Rope imagery, recurrent in The Wreck of the Deutschland, appears in a variety of ways in four of Hopkins's Dublin poems written between 1885 and 1887, namely Spelt from Sibyl's Leaves, No worst, there is none; The Soldier, and Carrion Comfort.

In these poems, Hopkins juxtaposes the rope metaphor with other images in a seemingly unrelated manner, or he merely suggests the image without an explicit reference. This particular image, in other words, is treated as one of 'a phantasmal succession of unrelated images' (Peter Milward, Landscape, 84).

The purpose of this paper is to study the significance of the rope image in these four poems with reference to its various usages in The Wreck of the Deutschland and in Hopkins's other poems written earlier, leading to the conclusion that the image expresses one of the main themes of Hopkins's poetry - man's relationship with God.


Spelt from Sibyl's Leaves, although completed after some of the so-called 'terrible sonnets', serves as an introductory poem to the sonnets. Hopkins' poems belonging to his days at St. Bueno's, Oxford, Liverpool, and Stonyhurst can generally be called poems of daylight, while the subsequent poems he wrote in Dublin represent the world of night. Spelt from Sibyl's Leaves, which presents the changing process from day to evening and then to night, functions as a bridge between these two poetic worlds.


In Spelt from Sibyl's Leaves, the rope image is suggested first in the phrase, For earth her being has unbound (1. 5). This line recalls the first stanza of The Wreck of the Deutschland where the speaker compares himself to 'a length of rope which has been twisted and then unraveled' ( Mariani, p. 52). The speaker addresses: God:

'Thou hast bóund bónes and véins in me, fástened me flésh, /And áfter ít álmost únmade, what wíth dréad/Thy doing' (II. pp. 5 - 7)

The speaker's whole being is called into existence by God, and now it has almost been unmade by the storm the same God has caused. In Spelt from Sibyl's Leaves, it is not only man but also the world itself which is about to be unbound with the coming of darkness. Darkness will cover all the distinct features of nature; 'her dapple is at end' (I. p. 5).

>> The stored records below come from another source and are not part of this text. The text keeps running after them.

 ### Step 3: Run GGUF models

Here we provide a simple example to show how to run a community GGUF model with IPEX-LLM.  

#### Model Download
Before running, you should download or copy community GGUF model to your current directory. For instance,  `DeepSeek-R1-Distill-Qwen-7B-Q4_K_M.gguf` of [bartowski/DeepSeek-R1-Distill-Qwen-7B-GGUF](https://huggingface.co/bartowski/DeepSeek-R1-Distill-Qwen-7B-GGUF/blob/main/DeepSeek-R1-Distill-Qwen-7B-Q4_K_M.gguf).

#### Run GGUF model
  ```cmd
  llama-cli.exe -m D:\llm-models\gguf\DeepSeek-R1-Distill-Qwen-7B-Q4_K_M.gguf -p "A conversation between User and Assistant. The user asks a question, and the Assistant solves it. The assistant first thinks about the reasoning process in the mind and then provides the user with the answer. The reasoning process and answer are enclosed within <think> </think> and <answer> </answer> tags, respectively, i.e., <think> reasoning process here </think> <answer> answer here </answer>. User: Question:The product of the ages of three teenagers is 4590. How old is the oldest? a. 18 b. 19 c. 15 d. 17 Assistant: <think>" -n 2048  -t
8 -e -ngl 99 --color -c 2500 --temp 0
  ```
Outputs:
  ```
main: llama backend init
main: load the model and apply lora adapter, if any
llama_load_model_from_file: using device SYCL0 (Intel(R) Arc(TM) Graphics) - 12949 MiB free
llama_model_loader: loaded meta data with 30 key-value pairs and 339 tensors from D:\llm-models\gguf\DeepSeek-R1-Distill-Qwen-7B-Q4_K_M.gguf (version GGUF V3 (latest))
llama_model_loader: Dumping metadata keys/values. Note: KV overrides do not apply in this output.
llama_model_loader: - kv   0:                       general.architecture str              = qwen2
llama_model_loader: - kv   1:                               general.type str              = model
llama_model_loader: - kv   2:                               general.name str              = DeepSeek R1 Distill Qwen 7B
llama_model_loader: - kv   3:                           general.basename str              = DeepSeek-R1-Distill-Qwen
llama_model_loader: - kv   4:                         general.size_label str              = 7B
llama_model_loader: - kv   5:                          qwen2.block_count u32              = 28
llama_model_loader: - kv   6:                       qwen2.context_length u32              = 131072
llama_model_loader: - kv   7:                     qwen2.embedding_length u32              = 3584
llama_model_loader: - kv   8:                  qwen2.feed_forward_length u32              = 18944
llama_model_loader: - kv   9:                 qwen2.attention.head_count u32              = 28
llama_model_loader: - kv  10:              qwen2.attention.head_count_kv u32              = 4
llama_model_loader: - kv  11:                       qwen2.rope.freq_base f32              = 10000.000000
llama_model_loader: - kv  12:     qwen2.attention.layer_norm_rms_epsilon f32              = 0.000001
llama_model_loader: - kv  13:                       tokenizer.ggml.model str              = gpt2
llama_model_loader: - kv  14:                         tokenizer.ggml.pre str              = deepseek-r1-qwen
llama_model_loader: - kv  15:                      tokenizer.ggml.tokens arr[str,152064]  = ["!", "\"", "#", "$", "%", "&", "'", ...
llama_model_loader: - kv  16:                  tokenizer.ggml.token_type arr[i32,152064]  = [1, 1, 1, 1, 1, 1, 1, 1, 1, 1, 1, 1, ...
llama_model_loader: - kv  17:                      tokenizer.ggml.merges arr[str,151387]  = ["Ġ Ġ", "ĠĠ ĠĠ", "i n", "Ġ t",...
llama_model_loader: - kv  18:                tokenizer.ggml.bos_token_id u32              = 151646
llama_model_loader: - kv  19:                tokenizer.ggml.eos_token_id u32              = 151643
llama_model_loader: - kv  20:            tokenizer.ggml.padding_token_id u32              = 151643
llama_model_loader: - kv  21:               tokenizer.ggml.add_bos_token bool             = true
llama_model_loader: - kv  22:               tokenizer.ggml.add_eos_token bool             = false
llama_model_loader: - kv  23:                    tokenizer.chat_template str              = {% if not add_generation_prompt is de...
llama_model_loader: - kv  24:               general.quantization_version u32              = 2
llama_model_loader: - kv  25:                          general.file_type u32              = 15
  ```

This 'dapple' or distinctness in nature and in man is what Hopkins treasures and sings of in his bright sonnets. And he finds the enthusiasm for individuality similar to his own in the medieval philosopher Duns Scotus whom he calls of 'realty the rarest-veined unraveller'.

In Spelt from Sibyl's Leaves, the rich variety of form and colour in the world of nature dealt with in Hopkins's bright sonnets is summarized as the:

'skéined stained véined variety' (I. 11)

referring to the threads of various colours wound severally in many skeins. This variety of form and colour runs, for example, in The Sea and the Skylark.

In the poem Hopkins notes that the skylark flies up and down singing and drawing an arc in the sky. The arc the lark draws is the 'new-skeinèd score'(I. 7), 'a score in the musical sense' (Letters p. 164).

This image, both visible and audible at the same time, conveys the joy of the bird vibrant with life. But now in Spelt from Sibyl's Leaves,

Hopkins declares that it is time 'for the threads to be unwound and then rewound on two spools, without regarding their precise hue' but 'according to their general shade'(Landscape, p. 88).

The black - and - white picture brought forth is primarily that of the world of nature gradually losing colours and shapes in the dusk. Everything will finally be black when night prevails. Considering the night as
symbolic of death, the process of winding the threads on the two spools
can mean God's judgment of man following death. Each man then is going
to be wound either on the white or black spools he final image with which the poem ends is again related to the rope.

It is the picture 'of a rack/Where, selfwrung, selfstrung, sheathe'; and shelterless, thoughts against thoughts in groans grind' (II. pp. 13 - 14). The typically Hopkinsian coinages, 'selfwrung' and ';selfstrung', suggest that the soul on the rack is left to itself, cut off from the source of life.

The self here is no longer 'roped with' a vein of 'Christ's gift' as the speaker of The Wreck of the Deutschland feels himself to be (st. 4). It is tormenting itself while binding and twisting. This image of the rack must be an oracle given by Sibyl to the souls sentenced to hell.'

O the mind, mind has mountains; cliffs of fall
Frightful, sheer, no-man-fathomed. Hold them cheap
May who ne'er hung there.

In the often discussed imagery of the inner mountains in the sestet of No worst, there is none" cited above, there is a picture of a man most generally interpreted as clinging 'with gradually failing strength to a crumbling ledge above an abyss' fearing that he might fall down( p. 178).

However, the readers can also imagine this man to be holding on to a rope which connects him to his guide in an Alpine climb; for Hopkins himself enjoyed mountain climbing and referred to it in his sermons and meditations (SeeSermons, p. 169).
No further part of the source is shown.